- **Exercise description**
Scan the data below and state the number of lines that include the word "string", adding no comment.
┌─ Dataset
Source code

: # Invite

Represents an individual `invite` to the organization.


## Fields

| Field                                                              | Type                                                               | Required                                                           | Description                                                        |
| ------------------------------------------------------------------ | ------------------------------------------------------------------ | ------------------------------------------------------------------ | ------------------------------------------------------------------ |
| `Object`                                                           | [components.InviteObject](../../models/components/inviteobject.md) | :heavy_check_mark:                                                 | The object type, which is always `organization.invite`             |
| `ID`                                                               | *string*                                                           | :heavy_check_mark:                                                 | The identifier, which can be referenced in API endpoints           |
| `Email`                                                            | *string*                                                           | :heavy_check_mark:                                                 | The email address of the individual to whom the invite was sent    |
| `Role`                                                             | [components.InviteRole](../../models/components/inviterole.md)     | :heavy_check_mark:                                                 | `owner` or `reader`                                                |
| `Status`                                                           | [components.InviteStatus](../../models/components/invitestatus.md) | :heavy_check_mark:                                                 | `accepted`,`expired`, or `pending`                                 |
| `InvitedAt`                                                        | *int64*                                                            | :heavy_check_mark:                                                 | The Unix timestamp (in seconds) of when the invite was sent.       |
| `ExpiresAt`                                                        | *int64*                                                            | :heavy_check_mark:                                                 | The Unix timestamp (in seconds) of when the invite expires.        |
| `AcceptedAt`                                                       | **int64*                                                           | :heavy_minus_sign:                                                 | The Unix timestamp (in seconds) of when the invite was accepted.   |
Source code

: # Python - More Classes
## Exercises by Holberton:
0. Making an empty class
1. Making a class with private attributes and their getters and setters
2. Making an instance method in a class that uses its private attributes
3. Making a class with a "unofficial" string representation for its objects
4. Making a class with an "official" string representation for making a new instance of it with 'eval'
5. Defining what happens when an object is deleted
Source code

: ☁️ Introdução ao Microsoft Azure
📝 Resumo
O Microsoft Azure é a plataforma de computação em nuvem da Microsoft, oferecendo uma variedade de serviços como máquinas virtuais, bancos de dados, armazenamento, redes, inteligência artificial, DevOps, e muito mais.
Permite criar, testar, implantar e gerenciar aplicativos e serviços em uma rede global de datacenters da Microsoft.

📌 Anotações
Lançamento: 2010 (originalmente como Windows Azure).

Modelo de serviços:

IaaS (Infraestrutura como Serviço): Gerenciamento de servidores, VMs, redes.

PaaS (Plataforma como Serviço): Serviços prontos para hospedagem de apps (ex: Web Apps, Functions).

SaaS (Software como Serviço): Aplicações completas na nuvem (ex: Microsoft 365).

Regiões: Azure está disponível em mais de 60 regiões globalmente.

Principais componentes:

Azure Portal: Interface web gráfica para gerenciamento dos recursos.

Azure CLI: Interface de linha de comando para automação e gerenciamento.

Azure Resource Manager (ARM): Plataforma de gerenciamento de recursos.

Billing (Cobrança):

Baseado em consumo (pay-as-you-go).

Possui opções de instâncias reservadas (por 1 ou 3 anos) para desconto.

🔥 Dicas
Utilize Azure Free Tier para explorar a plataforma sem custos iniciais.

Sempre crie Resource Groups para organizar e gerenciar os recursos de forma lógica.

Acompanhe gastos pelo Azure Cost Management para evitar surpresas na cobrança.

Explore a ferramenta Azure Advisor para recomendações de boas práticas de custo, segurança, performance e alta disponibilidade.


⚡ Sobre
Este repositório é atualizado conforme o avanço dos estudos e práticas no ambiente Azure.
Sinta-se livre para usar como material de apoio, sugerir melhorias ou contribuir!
└─
┌─ Dataset
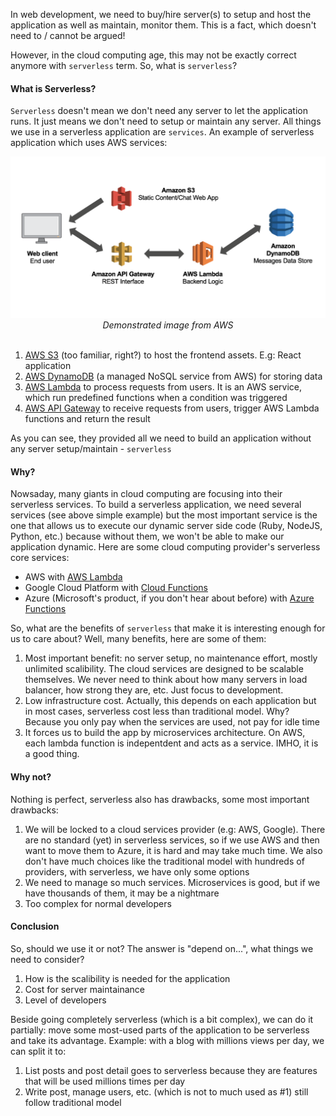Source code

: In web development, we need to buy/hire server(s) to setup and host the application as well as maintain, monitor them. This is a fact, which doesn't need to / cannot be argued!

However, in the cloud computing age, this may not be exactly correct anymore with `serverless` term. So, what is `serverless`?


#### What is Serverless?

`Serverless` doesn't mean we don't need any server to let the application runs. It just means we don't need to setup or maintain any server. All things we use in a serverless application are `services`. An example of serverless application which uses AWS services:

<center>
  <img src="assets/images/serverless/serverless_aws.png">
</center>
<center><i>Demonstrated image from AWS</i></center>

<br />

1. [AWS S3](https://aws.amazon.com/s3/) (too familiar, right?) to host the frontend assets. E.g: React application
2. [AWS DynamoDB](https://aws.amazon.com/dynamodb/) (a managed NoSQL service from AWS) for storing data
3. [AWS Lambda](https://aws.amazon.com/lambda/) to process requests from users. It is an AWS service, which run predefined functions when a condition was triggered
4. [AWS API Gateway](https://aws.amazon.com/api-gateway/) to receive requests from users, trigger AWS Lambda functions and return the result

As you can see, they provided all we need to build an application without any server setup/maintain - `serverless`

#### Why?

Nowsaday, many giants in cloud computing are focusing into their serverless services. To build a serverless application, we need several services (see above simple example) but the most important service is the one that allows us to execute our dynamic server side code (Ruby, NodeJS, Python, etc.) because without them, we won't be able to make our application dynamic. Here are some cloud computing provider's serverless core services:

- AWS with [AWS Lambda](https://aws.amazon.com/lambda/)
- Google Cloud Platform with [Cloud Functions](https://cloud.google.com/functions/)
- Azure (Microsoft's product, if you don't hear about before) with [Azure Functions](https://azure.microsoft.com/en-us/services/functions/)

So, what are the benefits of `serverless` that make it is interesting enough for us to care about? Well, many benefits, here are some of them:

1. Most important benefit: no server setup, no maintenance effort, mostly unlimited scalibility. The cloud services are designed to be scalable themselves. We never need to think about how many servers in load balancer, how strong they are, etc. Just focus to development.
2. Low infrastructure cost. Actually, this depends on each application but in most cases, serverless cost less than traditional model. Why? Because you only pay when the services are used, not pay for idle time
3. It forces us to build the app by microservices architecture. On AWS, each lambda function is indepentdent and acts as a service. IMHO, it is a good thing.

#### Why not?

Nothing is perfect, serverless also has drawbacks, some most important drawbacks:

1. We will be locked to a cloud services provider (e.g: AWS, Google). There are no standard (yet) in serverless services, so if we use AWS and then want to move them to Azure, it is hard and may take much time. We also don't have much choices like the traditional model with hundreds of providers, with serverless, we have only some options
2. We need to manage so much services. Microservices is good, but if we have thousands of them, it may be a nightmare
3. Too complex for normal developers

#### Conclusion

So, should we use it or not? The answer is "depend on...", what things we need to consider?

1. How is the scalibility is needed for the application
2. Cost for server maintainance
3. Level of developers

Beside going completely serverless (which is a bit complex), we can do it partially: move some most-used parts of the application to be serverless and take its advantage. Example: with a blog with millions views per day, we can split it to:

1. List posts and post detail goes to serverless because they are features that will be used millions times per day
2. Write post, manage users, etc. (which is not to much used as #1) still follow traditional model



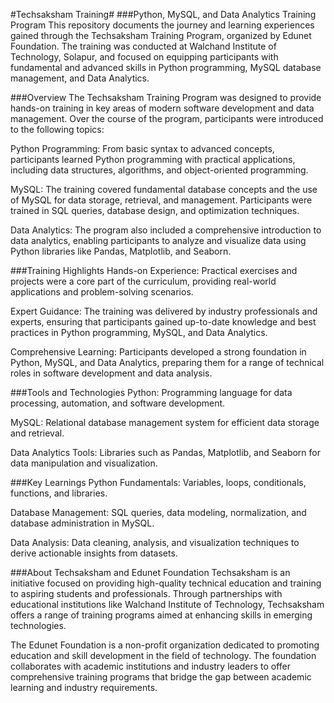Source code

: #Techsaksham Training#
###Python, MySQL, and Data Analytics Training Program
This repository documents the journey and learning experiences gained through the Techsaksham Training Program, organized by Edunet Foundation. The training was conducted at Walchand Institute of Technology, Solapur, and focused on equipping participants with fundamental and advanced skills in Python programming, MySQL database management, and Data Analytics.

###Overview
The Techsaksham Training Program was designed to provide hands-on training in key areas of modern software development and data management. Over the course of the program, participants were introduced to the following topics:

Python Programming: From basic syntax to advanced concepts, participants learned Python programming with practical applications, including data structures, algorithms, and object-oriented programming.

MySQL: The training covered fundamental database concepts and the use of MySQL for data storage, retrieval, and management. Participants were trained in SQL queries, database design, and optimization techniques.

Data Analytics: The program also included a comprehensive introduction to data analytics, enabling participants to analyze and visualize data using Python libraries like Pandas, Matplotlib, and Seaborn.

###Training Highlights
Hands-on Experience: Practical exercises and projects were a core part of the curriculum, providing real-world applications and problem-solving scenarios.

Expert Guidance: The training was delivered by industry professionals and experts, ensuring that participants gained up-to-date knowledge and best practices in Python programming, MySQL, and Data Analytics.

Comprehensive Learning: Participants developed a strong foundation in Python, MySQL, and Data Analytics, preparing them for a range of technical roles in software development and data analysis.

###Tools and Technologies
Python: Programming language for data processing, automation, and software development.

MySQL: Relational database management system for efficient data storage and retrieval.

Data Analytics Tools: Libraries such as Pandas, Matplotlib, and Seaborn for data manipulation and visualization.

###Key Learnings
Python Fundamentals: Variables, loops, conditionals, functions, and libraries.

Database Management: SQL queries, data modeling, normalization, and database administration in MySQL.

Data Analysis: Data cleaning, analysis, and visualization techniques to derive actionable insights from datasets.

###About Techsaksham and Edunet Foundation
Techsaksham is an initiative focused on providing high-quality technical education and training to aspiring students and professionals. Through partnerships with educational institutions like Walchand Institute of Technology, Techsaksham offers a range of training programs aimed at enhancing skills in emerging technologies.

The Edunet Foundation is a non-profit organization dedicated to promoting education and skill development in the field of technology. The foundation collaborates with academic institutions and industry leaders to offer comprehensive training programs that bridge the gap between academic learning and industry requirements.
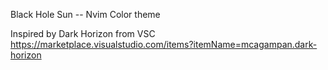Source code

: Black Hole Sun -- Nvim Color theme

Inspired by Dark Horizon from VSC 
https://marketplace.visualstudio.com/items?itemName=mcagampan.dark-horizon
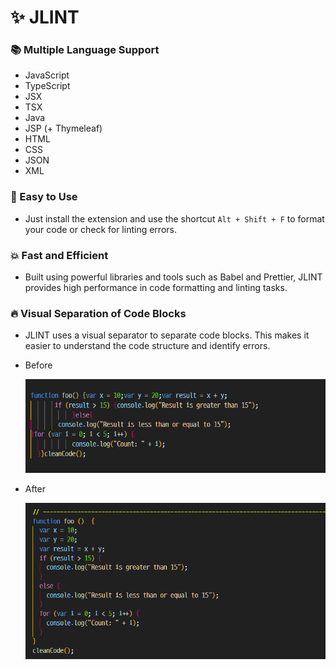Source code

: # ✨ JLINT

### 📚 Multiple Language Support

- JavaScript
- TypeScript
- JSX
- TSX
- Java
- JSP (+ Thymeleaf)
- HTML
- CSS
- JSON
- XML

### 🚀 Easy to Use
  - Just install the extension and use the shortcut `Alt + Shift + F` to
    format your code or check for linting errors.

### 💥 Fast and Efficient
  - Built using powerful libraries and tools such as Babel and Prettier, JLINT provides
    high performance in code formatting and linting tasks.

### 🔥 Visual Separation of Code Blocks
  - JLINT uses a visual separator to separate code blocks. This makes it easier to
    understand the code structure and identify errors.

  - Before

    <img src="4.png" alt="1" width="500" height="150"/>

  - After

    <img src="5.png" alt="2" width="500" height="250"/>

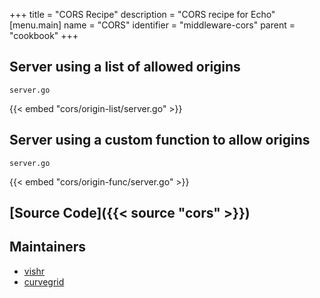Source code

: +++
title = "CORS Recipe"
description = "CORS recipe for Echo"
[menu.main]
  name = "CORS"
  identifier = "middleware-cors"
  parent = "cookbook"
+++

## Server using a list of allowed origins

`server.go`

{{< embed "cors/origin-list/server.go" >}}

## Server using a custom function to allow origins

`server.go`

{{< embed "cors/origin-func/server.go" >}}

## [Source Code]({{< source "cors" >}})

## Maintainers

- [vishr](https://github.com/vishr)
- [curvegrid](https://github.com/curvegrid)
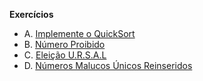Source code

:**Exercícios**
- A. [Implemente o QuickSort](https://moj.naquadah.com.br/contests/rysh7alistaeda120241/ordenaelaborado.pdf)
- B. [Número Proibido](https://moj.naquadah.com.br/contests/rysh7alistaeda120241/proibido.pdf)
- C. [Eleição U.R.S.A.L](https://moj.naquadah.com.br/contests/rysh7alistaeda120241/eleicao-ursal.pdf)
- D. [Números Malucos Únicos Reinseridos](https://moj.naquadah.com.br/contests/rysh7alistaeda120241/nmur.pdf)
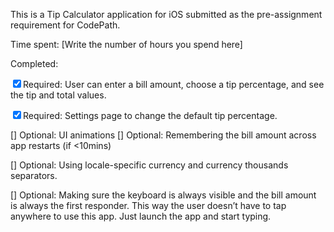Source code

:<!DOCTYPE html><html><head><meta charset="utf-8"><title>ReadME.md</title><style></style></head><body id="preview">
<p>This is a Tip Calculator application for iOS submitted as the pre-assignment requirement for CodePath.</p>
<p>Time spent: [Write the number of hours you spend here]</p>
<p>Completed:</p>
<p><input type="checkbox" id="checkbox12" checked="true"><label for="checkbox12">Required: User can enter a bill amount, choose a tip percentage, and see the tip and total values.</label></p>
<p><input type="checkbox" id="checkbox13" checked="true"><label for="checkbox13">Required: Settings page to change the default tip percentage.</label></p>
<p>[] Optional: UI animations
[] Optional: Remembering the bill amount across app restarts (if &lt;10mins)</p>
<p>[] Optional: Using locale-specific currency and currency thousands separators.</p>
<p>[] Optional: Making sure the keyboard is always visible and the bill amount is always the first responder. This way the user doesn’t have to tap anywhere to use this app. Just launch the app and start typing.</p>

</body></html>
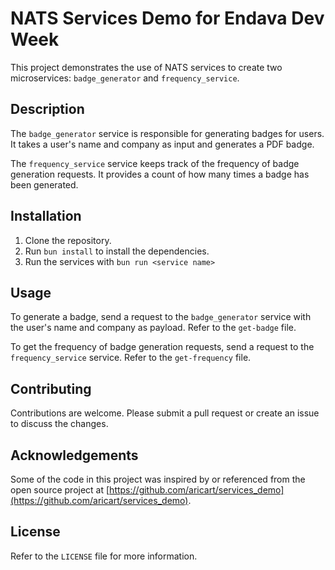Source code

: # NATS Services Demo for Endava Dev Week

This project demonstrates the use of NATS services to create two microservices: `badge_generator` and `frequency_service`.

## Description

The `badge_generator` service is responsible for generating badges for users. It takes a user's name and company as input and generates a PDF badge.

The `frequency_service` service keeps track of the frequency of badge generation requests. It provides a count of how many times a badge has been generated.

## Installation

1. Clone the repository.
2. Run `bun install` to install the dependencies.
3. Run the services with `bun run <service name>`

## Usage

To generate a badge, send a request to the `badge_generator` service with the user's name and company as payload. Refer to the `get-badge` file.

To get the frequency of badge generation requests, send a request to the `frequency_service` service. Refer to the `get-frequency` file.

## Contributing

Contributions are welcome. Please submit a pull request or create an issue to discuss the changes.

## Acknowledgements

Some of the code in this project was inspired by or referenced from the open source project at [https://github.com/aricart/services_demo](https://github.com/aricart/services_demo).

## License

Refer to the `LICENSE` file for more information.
└─
- **Finished exercise**
4